***** RECORDS TO USE
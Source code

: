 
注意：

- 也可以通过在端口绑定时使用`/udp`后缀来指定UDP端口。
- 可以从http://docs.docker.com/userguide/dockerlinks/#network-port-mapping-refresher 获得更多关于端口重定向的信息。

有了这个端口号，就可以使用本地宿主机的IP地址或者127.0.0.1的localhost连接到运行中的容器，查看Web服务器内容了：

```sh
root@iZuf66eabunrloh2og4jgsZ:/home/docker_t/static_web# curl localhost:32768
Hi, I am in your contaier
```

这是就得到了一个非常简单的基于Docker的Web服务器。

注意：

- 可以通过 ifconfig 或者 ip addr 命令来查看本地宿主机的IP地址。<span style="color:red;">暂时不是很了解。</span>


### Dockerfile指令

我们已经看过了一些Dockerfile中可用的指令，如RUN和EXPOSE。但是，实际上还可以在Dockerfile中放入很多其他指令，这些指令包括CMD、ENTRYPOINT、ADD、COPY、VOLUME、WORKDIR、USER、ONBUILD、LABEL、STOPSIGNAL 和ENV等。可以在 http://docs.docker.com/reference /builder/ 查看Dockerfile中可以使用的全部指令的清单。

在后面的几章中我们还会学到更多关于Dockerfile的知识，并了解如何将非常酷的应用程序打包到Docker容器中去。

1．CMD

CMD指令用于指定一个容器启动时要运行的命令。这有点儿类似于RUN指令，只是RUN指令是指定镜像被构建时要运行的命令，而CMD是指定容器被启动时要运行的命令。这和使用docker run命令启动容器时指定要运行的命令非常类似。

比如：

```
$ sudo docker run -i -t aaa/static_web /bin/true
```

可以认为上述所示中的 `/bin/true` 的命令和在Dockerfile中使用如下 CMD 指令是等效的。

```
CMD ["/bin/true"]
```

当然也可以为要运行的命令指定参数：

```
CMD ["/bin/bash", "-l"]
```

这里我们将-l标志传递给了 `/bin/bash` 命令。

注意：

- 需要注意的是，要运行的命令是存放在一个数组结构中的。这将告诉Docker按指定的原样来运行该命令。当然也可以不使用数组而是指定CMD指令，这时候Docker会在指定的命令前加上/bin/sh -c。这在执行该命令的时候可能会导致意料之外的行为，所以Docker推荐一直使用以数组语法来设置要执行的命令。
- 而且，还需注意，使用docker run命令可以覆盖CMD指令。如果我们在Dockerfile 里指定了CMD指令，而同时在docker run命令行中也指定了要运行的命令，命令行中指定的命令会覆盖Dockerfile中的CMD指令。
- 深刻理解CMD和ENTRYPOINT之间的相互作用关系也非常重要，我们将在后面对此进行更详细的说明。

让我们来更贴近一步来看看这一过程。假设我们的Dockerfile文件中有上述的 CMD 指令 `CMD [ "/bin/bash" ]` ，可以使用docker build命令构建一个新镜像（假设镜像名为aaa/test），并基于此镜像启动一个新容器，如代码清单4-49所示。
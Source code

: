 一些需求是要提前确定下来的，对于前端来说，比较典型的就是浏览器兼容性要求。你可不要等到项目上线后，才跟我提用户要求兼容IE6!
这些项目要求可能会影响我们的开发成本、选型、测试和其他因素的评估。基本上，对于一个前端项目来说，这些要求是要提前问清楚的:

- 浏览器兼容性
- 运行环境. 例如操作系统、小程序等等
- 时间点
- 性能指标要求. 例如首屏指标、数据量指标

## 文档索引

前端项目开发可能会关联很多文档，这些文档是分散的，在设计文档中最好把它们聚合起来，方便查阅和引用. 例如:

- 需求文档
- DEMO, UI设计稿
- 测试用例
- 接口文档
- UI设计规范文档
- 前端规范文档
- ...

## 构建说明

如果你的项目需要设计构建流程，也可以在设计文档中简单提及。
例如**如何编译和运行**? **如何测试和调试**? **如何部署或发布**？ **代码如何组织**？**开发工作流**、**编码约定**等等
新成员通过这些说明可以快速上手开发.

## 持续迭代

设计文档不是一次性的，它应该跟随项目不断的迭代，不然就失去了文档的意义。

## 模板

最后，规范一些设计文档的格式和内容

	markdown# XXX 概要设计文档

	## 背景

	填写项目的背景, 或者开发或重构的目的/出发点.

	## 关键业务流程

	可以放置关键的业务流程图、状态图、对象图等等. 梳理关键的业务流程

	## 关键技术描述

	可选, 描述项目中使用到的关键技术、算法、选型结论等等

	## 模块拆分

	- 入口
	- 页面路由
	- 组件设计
**********
WHAT YOU ARE ASKED TO DO:
Lines from the one with "- DEMO, UI设计稿" through the end of the data: set these down exactly, including both ends and nothing more.

TASK RESPONSE:
- DEMO, UI设计稿
- 测试用例
- 接口文档
- UI设计规范文档
- 前端规范文档
- ...

## 构建说明

如果你的项目需要设计构建流程，也可以在设计文档中简单提及。
例如**如何编译和运行**? **如何测试和调试**? **如何部署或发布**？ **代码如何组织**？**开发工作流**、**编码约定**等等
新成员通过这些说明可以快速上手开发.

## 持续迭代

设计文档不是一次性的，它应该跟随项目不断的迭代，不然就失去了文档的意义。

## 模板

最后，规范一些设计文档的格式和内容

	markdown# XXX 概要设计文档

	## 背景

	填写项目的背景, 或者开发或重构的目的/出发点.

	## 关键业务流程

	可以放置关键的业务流程图、状态图、对象图等等. 梳理关键的业务流程

	## 关键技术描述

	可选, 描述项目中使用到的关键技术、算法、选型结论等等

	## 模块拆分

	- 入口
	- 页面路由
	- 组件设计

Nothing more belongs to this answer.